Visitors, upon seeing one of her selections next to the lumpy couch I had purchased at a Crate & Barrel knockoff called “Box & Bucket,” would remark, “Is it safe to assume the mid-century coffee table was left by the previous owner or perhaps even stolen?” I would proudly tell them that everything nice was thanks to the eye of one Ariel Ashe.
“You should marry her,” they would shout. I would explain that it’s awkward to marry your designer, but I had plans on doing the next best thing.
In reality, Ariel also set me up with my wife. And that really speaks to the kind of designer she is. Anyone can pick out a nice lamp or piece of art, but it takes a true visionary to say, “You know what would look great here? A spouse!”
As I graduated from a fourth-floor walk-up to an adult apartment where the radiator didn’t leak, I saw the true powers of not just Ariel but her incredible partner, Reinaldo Leandro. Where Ariel has an incredible eye for detail, Rei has an incomparable structural flair. Plus, I like Rei more because when I complain about my wife to him, he doesn’t run to tell her right away.
The greatest thing about their pairing is you can tell them what you want in the vaguest possible terms, and they have the power to shape it into something specific that is beyond your wildest dreams.
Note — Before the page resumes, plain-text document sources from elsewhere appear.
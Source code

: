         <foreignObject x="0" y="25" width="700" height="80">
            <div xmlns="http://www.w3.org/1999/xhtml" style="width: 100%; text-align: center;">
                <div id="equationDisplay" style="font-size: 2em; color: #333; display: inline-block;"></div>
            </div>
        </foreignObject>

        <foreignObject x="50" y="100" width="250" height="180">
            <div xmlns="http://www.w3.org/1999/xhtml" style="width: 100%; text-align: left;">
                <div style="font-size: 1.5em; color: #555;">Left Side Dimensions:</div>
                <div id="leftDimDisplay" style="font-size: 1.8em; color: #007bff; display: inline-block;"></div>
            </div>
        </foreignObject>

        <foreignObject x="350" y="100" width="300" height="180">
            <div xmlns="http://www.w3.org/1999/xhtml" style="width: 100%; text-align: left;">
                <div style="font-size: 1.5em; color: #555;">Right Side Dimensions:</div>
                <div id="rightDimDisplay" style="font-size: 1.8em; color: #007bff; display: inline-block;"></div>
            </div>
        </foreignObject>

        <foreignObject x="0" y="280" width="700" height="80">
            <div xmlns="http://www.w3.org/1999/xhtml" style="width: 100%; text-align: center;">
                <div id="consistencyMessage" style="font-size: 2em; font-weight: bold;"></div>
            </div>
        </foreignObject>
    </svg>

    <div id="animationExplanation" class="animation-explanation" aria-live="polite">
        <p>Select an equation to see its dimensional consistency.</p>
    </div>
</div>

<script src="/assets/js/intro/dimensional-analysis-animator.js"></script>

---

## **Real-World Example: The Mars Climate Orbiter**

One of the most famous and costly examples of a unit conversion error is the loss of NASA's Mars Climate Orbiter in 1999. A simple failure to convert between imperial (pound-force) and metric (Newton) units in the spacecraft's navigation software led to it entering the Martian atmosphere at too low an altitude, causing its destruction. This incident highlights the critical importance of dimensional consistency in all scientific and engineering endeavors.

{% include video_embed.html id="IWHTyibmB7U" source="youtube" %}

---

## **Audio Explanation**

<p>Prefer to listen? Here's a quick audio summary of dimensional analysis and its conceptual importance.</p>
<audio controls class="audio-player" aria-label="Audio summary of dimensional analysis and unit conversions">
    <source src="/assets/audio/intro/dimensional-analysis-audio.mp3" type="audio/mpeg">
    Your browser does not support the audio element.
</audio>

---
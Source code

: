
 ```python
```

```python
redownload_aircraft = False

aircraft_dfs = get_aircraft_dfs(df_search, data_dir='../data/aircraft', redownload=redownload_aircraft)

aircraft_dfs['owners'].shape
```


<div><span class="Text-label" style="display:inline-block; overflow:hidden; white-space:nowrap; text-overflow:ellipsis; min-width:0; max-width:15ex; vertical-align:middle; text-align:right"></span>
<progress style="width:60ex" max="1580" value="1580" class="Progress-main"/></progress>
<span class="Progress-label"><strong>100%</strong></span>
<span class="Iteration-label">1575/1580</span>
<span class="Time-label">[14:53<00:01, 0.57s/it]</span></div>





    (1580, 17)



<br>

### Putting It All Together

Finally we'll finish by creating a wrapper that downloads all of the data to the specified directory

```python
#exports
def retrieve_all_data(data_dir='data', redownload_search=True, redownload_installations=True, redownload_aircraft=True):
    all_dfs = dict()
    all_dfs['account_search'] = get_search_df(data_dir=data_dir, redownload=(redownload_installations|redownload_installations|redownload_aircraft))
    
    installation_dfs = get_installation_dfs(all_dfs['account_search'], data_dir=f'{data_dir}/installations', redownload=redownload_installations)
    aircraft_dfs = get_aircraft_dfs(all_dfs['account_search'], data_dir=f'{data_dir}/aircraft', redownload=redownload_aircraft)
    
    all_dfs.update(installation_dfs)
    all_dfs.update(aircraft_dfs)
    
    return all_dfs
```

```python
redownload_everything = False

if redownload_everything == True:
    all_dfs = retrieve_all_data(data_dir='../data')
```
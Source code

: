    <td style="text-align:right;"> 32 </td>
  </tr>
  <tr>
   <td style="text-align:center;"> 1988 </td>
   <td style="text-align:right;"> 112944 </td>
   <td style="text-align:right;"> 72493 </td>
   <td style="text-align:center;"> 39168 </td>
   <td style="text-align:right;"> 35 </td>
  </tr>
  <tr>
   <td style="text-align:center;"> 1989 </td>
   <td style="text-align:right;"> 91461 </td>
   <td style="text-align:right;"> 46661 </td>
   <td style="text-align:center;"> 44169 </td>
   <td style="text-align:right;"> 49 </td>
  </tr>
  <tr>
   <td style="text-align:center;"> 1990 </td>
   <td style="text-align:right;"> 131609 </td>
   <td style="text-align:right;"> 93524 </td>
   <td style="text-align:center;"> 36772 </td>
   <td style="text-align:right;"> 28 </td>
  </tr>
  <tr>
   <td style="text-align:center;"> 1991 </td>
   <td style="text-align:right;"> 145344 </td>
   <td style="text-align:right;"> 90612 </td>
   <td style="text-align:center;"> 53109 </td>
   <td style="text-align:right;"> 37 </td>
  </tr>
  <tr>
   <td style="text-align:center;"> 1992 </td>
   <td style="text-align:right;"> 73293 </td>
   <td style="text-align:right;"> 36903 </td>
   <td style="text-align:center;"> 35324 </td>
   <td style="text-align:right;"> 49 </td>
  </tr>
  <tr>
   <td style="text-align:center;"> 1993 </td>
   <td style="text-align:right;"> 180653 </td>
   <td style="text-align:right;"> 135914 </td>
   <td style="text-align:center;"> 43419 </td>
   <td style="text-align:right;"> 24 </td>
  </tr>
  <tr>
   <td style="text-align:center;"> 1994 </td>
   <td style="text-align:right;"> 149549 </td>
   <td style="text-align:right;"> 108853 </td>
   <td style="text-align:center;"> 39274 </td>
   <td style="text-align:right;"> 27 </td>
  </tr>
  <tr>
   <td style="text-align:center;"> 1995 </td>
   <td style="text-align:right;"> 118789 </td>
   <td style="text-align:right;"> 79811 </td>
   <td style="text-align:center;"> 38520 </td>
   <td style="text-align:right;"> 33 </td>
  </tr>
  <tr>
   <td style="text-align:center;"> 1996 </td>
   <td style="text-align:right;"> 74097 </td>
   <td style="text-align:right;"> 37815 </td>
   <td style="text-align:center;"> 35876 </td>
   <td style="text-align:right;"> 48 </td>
It never looks like something you’ve seen before, but it looks like something you will see again, because five years later everyone else is trying to copy them. And they don’t care, because they’ve moved on to new ideas and new inspirations. Ariel and Rei are never complacent, always changing—a step ahead of everyone else.
If you read about designers, you will often see it said that they “crafted” a home. I always found that language to be pretentious. You don’t “craft” a home. You build a home. You decorate a home. Let’s not make things fancier than they have a right to be. And then Ashe and Leandro did a home for us, and, guys, when I walked in, I thought, “This fucking place is crafted.”
When my wife saw it, she cried because it was so beautiful. And then she turned to me and said the sweetest thing: “Try not to touch anything.”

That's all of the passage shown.